* Task brief
Which lines run from the line with "node finds out" through the line with "looks up the" in the entries below? Print them exactly, both ends included, and nothing more.

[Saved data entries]
□ □ □ □ □

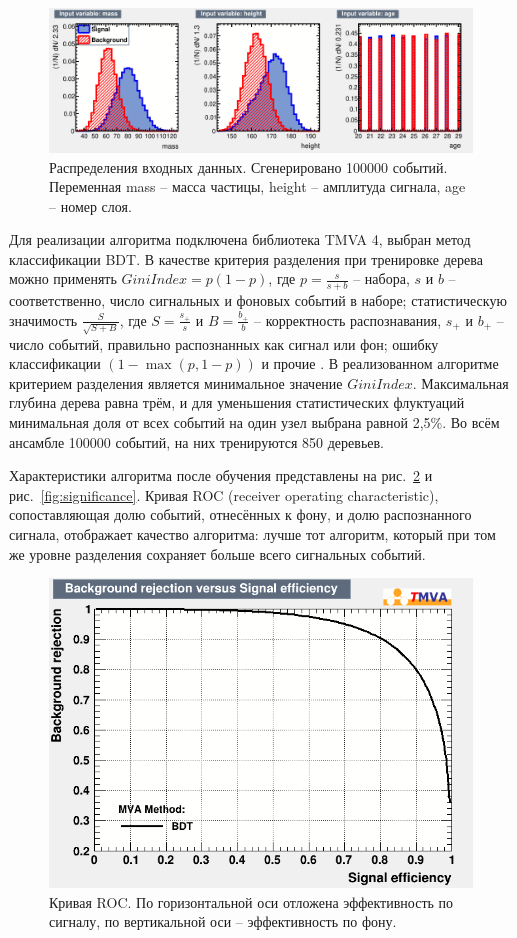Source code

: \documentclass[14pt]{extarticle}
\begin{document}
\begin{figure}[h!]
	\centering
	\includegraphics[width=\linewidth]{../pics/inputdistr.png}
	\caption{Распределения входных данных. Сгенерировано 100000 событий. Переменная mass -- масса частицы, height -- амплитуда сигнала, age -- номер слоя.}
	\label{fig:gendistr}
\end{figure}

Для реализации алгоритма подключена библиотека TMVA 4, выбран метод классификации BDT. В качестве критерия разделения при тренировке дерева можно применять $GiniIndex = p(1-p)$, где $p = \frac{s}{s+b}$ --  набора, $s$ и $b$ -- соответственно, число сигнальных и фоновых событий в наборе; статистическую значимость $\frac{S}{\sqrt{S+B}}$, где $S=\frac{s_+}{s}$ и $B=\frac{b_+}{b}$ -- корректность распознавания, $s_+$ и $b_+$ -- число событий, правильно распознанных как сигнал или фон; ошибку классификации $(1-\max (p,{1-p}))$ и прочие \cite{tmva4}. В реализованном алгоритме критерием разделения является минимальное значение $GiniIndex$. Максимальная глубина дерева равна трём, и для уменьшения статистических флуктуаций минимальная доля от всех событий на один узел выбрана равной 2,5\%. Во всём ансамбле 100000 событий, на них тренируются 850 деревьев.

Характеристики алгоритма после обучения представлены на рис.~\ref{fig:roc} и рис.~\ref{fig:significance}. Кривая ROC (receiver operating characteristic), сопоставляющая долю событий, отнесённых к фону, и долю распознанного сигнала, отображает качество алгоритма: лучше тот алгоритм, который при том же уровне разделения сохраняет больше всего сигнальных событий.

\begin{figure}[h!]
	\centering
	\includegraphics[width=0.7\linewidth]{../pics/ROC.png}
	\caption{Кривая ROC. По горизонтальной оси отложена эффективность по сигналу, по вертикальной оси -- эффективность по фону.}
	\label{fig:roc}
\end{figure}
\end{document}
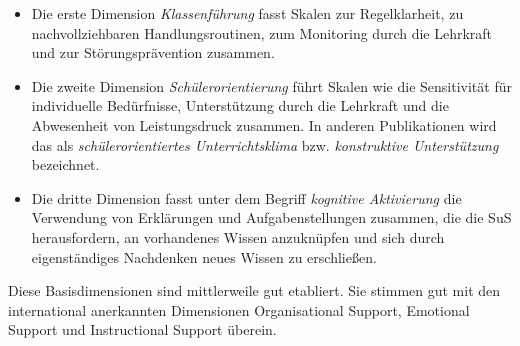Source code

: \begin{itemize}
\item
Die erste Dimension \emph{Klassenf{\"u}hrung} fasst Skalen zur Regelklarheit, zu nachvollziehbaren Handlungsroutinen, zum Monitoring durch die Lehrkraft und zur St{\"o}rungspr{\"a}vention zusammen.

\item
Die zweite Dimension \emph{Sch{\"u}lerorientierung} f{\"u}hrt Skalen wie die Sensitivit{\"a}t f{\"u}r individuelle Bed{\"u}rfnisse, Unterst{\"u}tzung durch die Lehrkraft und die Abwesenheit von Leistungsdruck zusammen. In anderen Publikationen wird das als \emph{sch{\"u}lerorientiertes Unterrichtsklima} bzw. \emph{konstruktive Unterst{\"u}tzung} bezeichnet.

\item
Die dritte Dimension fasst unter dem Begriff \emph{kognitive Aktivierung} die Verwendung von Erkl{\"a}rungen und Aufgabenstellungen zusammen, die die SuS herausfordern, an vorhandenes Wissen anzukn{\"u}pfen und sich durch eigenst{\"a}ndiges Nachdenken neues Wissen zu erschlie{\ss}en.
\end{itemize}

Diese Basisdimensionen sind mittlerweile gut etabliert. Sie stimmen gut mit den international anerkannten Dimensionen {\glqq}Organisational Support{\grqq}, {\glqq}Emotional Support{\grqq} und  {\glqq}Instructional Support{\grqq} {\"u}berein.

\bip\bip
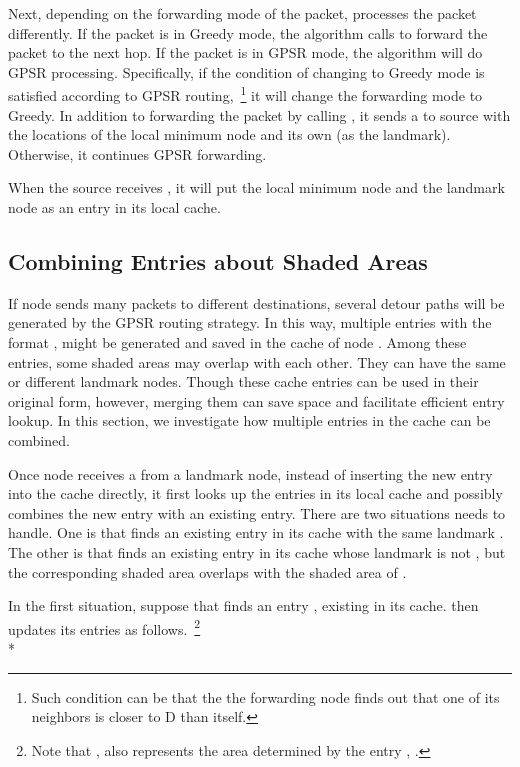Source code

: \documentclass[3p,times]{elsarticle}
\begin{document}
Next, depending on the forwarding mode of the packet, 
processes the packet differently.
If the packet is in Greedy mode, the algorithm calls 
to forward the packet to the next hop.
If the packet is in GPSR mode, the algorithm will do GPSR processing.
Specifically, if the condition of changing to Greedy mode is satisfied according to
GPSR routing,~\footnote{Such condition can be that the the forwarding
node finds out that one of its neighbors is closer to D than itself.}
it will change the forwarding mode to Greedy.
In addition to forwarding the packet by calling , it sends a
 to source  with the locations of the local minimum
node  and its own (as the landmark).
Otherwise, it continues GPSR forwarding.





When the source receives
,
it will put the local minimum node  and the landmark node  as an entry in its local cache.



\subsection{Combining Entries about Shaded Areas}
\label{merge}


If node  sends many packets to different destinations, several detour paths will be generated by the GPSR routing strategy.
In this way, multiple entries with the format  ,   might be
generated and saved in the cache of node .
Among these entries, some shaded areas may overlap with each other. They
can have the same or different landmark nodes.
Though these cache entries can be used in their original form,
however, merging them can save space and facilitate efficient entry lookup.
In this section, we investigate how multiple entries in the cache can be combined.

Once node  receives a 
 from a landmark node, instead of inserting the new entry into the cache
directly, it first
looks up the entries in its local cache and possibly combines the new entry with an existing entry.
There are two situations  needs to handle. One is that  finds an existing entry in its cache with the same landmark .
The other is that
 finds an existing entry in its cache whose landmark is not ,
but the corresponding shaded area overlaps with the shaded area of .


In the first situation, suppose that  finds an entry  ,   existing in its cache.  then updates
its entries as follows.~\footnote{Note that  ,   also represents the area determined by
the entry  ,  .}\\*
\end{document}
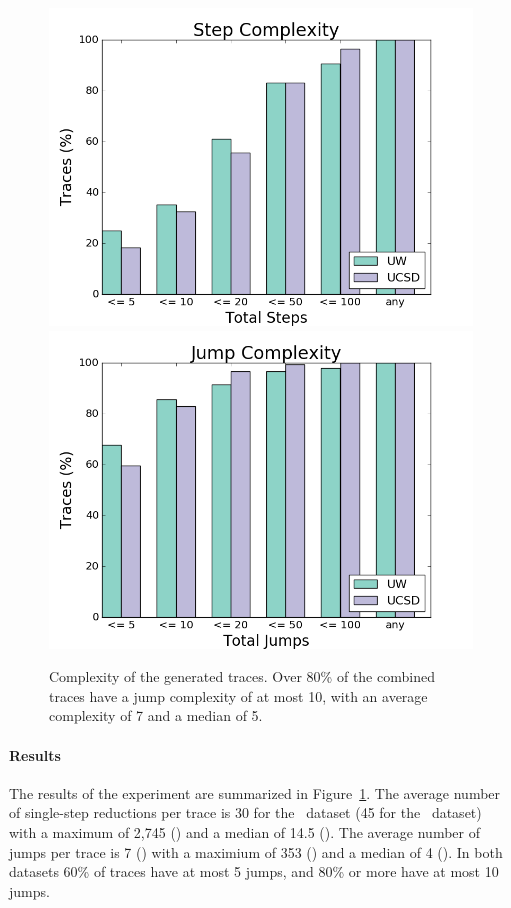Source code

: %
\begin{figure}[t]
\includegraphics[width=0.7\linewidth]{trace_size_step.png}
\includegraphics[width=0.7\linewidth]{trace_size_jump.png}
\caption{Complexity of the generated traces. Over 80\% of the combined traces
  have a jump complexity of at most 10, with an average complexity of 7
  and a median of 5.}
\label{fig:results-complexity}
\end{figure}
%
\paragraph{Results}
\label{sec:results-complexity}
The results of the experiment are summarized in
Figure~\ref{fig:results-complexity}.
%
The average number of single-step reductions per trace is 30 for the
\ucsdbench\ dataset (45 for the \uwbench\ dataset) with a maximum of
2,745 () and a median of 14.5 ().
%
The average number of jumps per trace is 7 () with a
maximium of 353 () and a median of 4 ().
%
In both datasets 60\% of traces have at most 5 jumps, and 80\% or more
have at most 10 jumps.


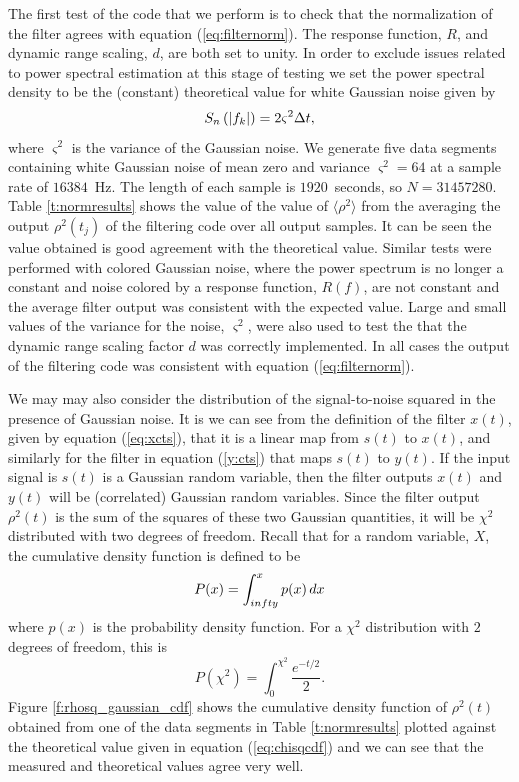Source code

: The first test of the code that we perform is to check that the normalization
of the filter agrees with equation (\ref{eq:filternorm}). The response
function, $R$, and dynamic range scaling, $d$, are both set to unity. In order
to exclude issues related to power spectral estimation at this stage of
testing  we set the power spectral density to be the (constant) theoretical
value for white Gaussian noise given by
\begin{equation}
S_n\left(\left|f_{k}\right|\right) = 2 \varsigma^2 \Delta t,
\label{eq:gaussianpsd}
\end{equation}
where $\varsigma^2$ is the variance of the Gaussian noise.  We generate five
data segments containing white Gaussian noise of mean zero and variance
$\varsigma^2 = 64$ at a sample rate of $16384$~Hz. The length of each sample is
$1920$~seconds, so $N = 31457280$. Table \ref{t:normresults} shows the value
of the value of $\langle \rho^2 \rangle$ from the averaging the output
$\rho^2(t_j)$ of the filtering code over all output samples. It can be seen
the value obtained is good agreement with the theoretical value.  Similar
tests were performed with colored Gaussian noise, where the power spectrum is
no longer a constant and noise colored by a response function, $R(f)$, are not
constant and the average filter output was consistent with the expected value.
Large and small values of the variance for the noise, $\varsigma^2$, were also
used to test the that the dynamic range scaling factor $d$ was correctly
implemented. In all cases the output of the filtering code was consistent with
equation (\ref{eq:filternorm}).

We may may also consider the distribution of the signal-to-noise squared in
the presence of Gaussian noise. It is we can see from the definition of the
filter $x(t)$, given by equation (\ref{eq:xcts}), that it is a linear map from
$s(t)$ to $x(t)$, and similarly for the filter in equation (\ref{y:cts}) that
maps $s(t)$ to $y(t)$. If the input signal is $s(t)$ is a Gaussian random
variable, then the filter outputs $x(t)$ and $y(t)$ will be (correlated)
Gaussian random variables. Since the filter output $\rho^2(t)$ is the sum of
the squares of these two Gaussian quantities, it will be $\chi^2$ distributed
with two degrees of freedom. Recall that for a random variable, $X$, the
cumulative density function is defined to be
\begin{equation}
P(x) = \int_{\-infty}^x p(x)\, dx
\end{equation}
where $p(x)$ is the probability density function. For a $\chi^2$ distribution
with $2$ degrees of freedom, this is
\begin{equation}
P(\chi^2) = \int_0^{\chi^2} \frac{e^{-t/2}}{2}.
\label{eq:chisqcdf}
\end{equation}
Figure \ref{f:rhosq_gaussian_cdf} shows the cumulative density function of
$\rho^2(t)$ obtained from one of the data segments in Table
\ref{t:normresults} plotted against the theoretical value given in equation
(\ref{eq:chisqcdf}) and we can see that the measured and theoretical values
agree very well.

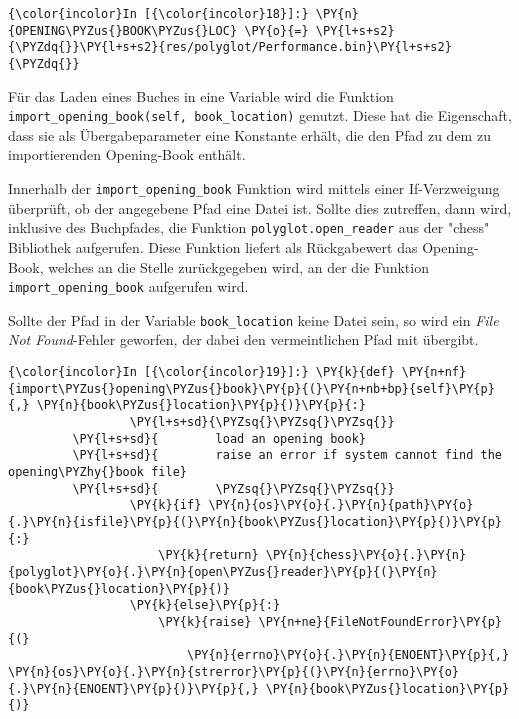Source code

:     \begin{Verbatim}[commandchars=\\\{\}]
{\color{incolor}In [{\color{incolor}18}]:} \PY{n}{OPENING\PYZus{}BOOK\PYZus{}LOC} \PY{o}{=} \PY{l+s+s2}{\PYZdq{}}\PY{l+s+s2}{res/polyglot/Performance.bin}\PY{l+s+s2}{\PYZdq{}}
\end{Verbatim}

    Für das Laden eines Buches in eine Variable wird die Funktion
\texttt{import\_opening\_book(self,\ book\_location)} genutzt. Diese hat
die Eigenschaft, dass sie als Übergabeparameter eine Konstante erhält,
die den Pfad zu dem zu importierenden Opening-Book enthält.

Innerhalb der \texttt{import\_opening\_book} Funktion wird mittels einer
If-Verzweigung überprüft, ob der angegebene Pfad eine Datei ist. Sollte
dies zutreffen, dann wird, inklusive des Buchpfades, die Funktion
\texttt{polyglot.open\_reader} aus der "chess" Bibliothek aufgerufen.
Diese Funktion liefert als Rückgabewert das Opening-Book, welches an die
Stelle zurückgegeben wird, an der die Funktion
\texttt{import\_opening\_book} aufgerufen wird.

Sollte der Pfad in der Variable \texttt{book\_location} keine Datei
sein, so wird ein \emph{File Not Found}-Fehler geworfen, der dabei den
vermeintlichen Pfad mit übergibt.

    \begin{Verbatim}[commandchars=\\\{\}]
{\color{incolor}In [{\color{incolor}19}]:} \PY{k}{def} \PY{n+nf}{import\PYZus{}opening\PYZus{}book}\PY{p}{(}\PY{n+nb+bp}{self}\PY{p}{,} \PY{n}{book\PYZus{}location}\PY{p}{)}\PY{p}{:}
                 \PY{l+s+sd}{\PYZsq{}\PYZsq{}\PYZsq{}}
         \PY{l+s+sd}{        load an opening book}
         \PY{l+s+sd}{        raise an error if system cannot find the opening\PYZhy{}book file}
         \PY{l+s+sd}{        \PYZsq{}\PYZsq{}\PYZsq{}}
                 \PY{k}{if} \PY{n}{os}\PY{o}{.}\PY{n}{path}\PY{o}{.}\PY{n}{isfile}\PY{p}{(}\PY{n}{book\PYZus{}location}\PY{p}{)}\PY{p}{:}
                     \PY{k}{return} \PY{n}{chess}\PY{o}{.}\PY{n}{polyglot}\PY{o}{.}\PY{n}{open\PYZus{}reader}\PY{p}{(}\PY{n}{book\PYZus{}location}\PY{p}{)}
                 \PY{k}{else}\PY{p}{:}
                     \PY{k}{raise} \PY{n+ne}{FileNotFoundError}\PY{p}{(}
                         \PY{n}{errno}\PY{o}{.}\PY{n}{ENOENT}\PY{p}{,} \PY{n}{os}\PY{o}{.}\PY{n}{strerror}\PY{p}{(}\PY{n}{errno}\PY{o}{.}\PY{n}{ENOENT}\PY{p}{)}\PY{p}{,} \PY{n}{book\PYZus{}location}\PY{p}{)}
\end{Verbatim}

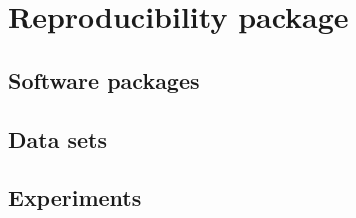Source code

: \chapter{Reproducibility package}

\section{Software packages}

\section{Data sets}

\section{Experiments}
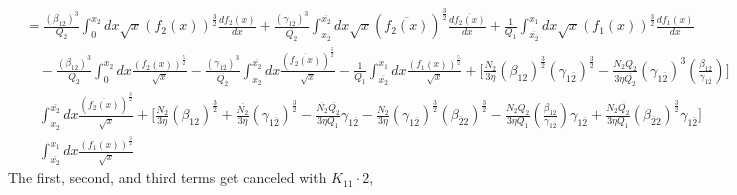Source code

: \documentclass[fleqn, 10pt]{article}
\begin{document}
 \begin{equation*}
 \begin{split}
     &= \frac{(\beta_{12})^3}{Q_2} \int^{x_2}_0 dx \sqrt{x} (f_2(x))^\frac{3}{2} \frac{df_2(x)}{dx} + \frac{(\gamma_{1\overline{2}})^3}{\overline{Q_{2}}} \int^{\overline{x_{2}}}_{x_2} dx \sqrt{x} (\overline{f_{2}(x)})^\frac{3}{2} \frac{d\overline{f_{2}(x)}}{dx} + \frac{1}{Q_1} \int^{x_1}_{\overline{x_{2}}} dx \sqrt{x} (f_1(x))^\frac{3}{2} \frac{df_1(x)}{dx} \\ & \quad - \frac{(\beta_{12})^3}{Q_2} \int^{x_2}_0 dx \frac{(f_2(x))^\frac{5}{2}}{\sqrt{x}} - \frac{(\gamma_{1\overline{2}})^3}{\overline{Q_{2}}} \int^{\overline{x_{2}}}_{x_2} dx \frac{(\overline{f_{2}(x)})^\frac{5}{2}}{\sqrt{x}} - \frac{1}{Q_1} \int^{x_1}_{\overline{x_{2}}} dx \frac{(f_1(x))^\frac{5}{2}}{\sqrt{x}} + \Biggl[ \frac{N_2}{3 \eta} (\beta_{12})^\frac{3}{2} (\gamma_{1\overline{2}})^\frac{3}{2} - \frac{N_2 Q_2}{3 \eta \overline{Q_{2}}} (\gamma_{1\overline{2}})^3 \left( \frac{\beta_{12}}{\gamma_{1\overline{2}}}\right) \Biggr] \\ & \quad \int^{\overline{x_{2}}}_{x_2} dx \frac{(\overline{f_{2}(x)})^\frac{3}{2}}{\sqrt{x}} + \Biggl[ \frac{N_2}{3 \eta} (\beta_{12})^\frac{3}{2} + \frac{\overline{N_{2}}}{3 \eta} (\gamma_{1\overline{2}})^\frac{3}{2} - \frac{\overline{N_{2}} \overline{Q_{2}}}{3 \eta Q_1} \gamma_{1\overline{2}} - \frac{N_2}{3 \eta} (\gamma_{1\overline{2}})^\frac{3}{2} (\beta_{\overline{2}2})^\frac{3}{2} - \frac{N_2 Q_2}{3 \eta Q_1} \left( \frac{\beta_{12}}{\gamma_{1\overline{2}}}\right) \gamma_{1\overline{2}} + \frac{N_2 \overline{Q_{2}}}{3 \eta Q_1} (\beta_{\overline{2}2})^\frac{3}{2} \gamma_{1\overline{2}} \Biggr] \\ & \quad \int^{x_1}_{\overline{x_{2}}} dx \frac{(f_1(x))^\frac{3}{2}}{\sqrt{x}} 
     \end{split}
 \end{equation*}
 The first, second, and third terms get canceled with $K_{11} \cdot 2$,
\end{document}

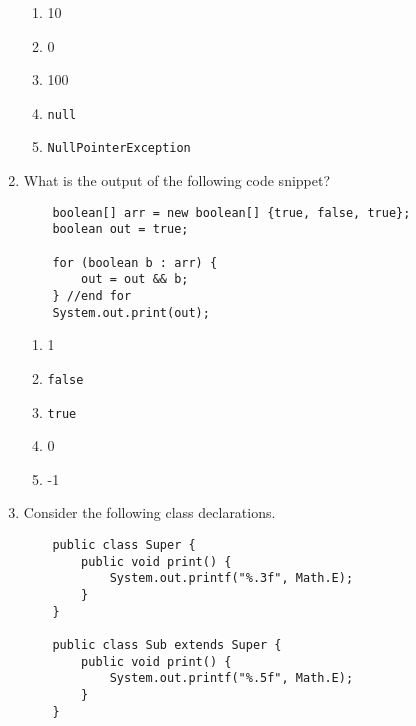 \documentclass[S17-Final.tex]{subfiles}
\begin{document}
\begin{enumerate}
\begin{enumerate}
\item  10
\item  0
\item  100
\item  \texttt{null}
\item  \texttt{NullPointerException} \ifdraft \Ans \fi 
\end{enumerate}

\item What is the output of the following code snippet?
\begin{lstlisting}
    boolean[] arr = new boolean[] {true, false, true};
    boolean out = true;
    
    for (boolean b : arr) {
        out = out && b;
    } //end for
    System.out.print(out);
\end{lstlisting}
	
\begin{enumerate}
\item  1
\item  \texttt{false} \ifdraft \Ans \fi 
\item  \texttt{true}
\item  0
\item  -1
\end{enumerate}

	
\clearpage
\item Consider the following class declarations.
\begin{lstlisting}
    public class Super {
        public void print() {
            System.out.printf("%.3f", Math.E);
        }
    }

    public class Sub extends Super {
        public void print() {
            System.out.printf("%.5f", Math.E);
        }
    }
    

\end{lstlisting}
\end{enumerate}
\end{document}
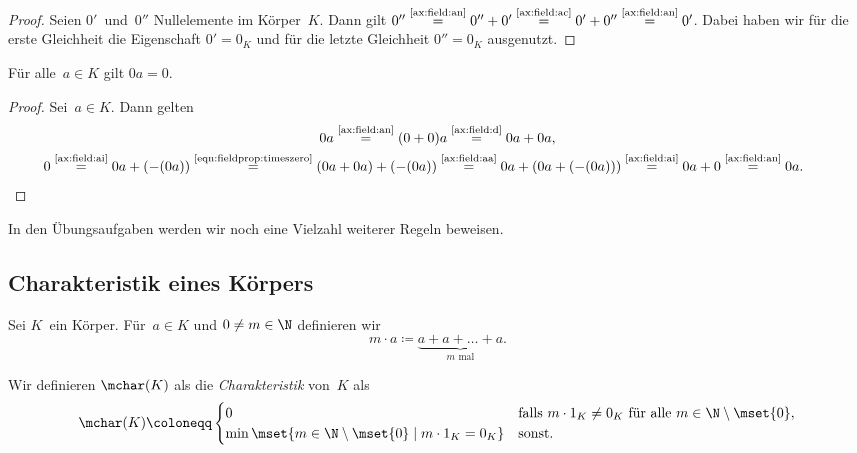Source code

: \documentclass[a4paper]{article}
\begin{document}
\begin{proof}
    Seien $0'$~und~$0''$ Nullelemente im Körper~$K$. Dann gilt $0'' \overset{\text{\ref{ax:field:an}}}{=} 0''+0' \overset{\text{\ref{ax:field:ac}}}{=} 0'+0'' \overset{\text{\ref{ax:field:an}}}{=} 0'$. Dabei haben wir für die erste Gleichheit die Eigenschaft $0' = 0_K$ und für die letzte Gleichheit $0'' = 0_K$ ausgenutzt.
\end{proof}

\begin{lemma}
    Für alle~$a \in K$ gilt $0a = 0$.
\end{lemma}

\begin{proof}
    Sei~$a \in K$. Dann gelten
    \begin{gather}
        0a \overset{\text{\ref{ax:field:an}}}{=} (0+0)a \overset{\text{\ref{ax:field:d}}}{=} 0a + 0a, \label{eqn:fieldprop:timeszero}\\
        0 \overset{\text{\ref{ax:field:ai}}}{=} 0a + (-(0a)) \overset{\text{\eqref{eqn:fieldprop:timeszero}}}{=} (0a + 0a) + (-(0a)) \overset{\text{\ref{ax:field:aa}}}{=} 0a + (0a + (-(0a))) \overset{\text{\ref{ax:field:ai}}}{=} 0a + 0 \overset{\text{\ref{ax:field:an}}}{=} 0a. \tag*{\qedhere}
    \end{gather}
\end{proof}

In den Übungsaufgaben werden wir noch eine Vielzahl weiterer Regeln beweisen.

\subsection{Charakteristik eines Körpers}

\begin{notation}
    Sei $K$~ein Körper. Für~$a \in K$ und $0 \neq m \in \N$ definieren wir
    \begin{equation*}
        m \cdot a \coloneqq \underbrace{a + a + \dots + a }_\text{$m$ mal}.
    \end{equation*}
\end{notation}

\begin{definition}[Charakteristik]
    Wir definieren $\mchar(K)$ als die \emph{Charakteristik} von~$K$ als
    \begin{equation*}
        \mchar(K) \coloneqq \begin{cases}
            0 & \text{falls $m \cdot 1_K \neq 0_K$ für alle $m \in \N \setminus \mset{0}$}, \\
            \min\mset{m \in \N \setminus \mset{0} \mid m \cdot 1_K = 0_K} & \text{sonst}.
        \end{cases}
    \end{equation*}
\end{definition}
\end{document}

□ □ □ □ □

* Result of this task
node finds out that one of its neighbors is closer to D than itself.}
it will change the forwarding mode to Greedy.
In addition to forwarding the packet by calling , it sends a
 to source  with the locations of the local minimum
node  and its own (as the landmark).
Otherwise, it continues GPSR forwarding.





When the source receives
,
it will put the local minimum node  and the landmark node  as an entry in its local cache.



\subsection{Combining Entries about Shaded Areas}
\label{merge}


If node  sends many packets to different destinations, several detour paths will be generated by the GPSR routing strategy.
In this way, multiple entries with the format  ,   might be
generated and saved in the cache of node .
Among these entries, some shaded areas may overlap with each other. They
can have the same or different landmark nodes.
Though these cache entries can be used in their original form,
however, merging them can save space and facilitate efficient entry lookup.
In this section, we investigate how multiple entries in the cache can be combined.

Once node  receives a 
 from a landmark node, instead of inserting the new entry into the cache
directly, it first
looks up the entries in its local cache and possibly combines the new entry with an existing entry.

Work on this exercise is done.